I go to take a shower. Slightly confused at first, as the toilet stalls and shower stalls are the very same. Let me be clear, because I thought my eyes deceived me at first. The shower is mounted above the toilet, and the toilet seat becomes soaked as you shower next to it. I suppose it’s an efficient use of space, but I am a little shocked. This design would be anathema in Japan, where they don’t generally even allow the toilet and shower to be separate stalls in the same room, much less so… interactive.

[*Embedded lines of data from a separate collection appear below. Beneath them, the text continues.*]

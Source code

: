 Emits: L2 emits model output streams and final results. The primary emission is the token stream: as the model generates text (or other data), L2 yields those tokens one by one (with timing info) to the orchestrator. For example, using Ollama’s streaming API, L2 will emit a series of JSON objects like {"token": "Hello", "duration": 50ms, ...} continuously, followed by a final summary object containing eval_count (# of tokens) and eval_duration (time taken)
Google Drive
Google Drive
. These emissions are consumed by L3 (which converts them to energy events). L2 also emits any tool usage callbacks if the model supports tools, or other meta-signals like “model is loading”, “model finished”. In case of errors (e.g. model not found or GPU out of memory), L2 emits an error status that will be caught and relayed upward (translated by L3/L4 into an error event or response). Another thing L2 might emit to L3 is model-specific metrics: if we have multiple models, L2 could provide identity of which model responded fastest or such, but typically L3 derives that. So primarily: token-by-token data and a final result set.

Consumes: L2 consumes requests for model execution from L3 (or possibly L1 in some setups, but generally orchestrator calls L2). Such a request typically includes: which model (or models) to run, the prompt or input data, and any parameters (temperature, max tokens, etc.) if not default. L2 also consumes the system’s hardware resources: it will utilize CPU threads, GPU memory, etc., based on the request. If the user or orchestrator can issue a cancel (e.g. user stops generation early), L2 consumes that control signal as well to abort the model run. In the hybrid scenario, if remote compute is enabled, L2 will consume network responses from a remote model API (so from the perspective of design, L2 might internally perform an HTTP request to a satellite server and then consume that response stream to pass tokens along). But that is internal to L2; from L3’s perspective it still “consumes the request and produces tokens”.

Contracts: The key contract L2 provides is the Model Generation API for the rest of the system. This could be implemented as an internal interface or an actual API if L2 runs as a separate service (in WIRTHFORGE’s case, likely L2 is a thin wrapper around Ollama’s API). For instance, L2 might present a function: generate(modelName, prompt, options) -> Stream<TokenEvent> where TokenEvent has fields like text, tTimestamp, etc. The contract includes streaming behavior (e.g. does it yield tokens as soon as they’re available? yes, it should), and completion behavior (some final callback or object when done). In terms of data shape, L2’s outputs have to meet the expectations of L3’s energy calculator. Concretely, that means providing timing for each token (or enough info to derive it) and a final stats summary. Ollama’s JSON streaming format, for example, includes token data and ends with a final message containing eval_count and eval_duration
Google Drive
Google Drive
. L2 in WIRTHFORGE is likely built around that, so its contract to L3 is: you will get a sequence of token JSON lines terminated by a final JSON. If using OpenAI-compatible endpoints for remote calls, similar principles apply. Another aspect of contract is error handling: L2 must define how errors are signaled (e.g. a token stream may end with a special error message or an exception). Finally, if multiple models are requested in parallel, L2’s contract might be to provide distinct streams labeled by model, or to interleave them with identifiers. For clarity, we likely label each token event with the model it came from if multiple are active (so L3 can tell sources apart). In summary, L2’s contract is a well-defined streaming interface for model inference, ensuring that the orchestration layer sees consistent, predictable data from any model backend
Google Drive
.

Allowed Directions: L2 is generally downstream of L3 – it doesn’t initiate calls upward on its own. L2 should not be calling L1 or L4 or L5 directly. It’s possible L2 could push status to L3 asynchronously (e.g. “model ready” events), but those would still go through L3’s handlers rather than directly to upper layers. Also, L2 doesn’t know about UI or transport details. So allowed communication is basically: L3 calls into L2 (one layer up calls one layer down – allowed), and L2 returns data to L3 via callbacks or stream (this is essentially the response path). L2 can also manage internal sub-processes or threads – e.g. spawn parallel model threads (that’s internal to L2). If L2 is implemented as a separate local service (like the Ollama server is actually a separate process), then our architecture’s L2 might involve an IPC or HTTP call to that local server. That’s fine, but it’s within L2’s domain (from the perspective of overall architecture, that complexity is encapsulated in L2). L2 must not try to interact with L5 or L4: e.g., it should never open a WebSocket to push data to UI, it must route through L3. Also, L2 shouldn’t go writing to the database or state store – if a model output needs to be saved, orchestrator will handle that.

I go down the block to the subway station, and look around the underground bookshop for a while before I go into the purchase area. I’m pleased to see that a moderately sized general bookstore has specifically marked off sections for fantasy and science fiction. It is all in Chinese, but I notice that much of it is translated from Japanese authors, and probably most of the rest from western languages. I also note that there are books in English scattered throughout the store, mixed in with the appropriate topical section, not segregated in an English corner. I recall what I had read about the linguistic history of Taiwan. Originally inhabited by aborigines speaking Pacific island languages, Fujianese and Hakka settlers from southern China, colonization by Dutch, expulsion of the Dutch and a larger influx of Chinese, speaking a mix of southern dialects. Annexation by Japan around turn of 20th century, imperial rulers gradually implement replacement of Chinese with Japanese, particularly effective in education and literary worlds-for a time in the 30’s and 40’s even native Taiwanese are writing literature in the Japanese language. Following Japan’s defeat in the second world war Taiwan is given to the Republic of China, the government of which decides to supress Japanese as well as all non-Mandarin dialects, a policy which continues in full force until the 80’s and I believe is still gradually leveling off. The author’s theory seemed to be that the history of language on Taiwan has led to a culture in which many people have a more relaxed distinction between native and foreign languages. I consider that a single bookstore in which English books are shelved alongside Chinese books does not make for a broad sample.